It’s that time of year again - the greeting card aisles are filled with cards ranging from mallards flying over a picturesque lake to failed DIY attempts. Stores everywhere have eye catching displays in the entry, filled with manly colored gadgets that no one really needs, but we are tempted to buy anyways, because we’ve run out of ideas for Father’s Day.
My dad asks for socks and peanut brittle every year, and still manages to look genuinely pleased when he gets them...from all three of us. He also asks for a gift card to the local home improvement store, which he uses to buy tools and yard supplies, even though he already has more than any one person could ever use. When I think of my dad, I picture him outside in the yard, or tinkering in his shop, always finding ways to make our home better, our yard nicer.
It turns out I’m not the only one raised by an inspirational dad. We recently ran a contest asking Oregon gardeners to tell us about a gardener - any gardener in their lifetime - who has inspired them, and we were surprised and delighted by the amount of wonderful stories about dad’s and grandad’s that flooded in. These are stories that should be told and retold frequently and heard by many, that’s why in honor of Father’s day we decided to share a handful of them. These are life-affirming stories about passion and patience, precious lessons about the value of being mindful. Enjoy!
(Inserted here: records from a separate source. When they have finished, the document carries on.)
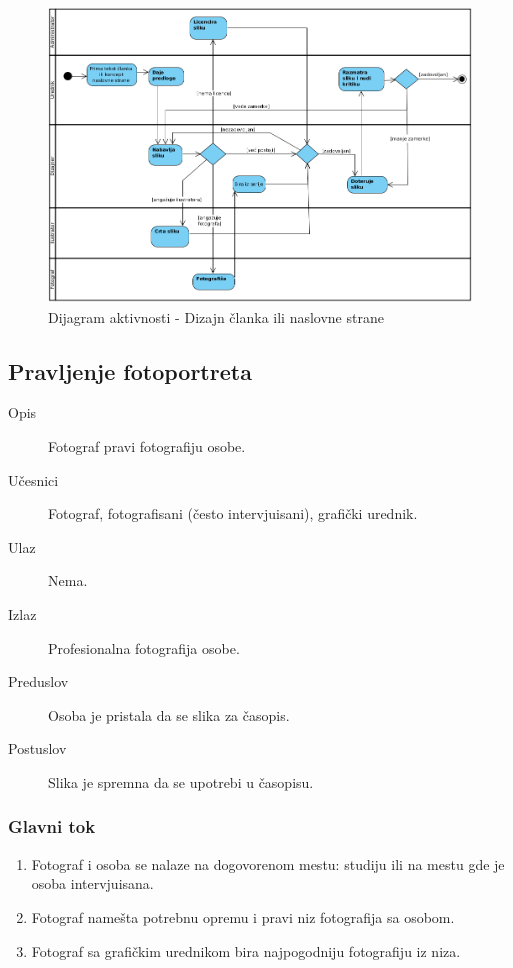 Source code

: \begin{figure}[htbp]
    \centering
    \includegraphics[height=0.4\textheight]{slike/grafika}
    \caption{Dijagram aktivnosti - Dizajn članka ili naslovne strane}
    \label{grafika}
\end{figure}

\subsection{Pravljenje fotoportreta}
\begin{description}
\item [Opis] Fotograf pravi fotografiju osobe.
\item [Učesnici] Fotograf, fotografisani (često intervjuisani), grafički urednik.
\item [Ulaz] Nema.
\item [Izlaz] Profesionalna fotografija osobe.
\item [Preduslov] Osoba je pristala da se slika za časopis.
\item [Postuslov] Slika je spremna da se upotrebi u časopisu.
\end{description}
\subsubsection{Glavni tok}
\begin{enumerate} 
\item Fotograf i osoba se nalaze na dogovorenom mestu: studiju ili na mestu gde je osoba intervjuisana.
\item Fotograf namešta potrebnu opremu i pravi niz fotografija sa osobom.
\item Fotograf sa grafičkim urednikom bira najpogodniju fotografiju iz niza.
\end{enumerate}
“My Dad, John Mehlert, who we nicknamed "Farmer John!” He has had a garden as far back as I can remember! This will only be my second season, so I love having him as a wonderful resource for my gardening questions.”
- Victoria Wester
“My grandfather or "gramps” as we all called him loved his garden. He would till the soil until he saw worms, he knew he'd worked it right. He would fold the nutrients into the ground so gently so as not to hurt the worms, he would stand back and be proud of his straight rows he made along the way, and he never got tired of pulling out the weeds...he always said not to let the weeds “take over," he gently watered each plant like it was the only one..he loved his garden...he raised corn and peas, greens, green beans and loved his strawberries oh he loved his garden…”
- Linda Purdy
“I would choose my grandpa even though he has passed away, he taught me a lot about loving gardening.”
- Debbie Milligan
“My granddad Jackwood was an organic garden and are back in the 1960s. He had a huge garden that fit two families. He had heaps of chicken and steer manure and was always composting and mulching. He had an apple orchard and marionberry arbor, a large grape arbor, he would work in the garden every day after work and all day Saturday. He would come in and take a shower at night and then he would sit on the couch and read about organic gardening. He made it all seem so fun and important, I’m trying to be just like him!”
- Mindi Blanchard
“My dad, Ken Pickett, used to plant a large garden every year. I especially remember him planting several rows of corn, and we as kids would hide in among the rows. His favorite saying was "knee high by the fourth of July." Our family suppers each summer evening consisted of enjoying corn on the cob, fresh cucumbers and tomatoes, along with a main dish. I picture my Dad every summer evening out in the garden relaxing for well over an hour watering his large garden by hand. It was his way of unwinding, as he enjoyed the fruits of his labor. Most poignantly, my brother and I participated in his final planting of corn in May of 2002, just three months before he died. He sat on the patio and instructed us on how deep to make the rows, and how many seeds to put in the burrows. He would say, "Mother says to just put a few, but the birds come and steal away several of the seeds before they have time to germinate, so don't tell her, but I want you to add plenty more." So, of course, that's what we did. By August, the corn stalks were full height, and it pleased him to know that his final garden had come to fruition. The night he died, it was a full moon, and my brother and I sat outside on the back patio on his porch swing and just gazed out at the rows of corn, swaying in the gentle night breeze. I displayed his overalls, along with his other gardening tools as part of his favorite possessions at his memorial service. When I happened to reach into his pocket one last time, what should I find but ONE MORE CORN SEED. The memories of his garden became a lasting legacy. I can just hear him saying, "Go ahead, Jude. Put some more seeds in, so the birds don't eat them all. Just don't tell Mother."
- Judi Blomquist
For the long hours worked, the time spent teaching us how to plant seeds, the water fights with the garden hose, the lectures on worms and bugs, the lessons in patience as the food reached the perfect ripeness - we thank you, dads.
Happy Father’s Day!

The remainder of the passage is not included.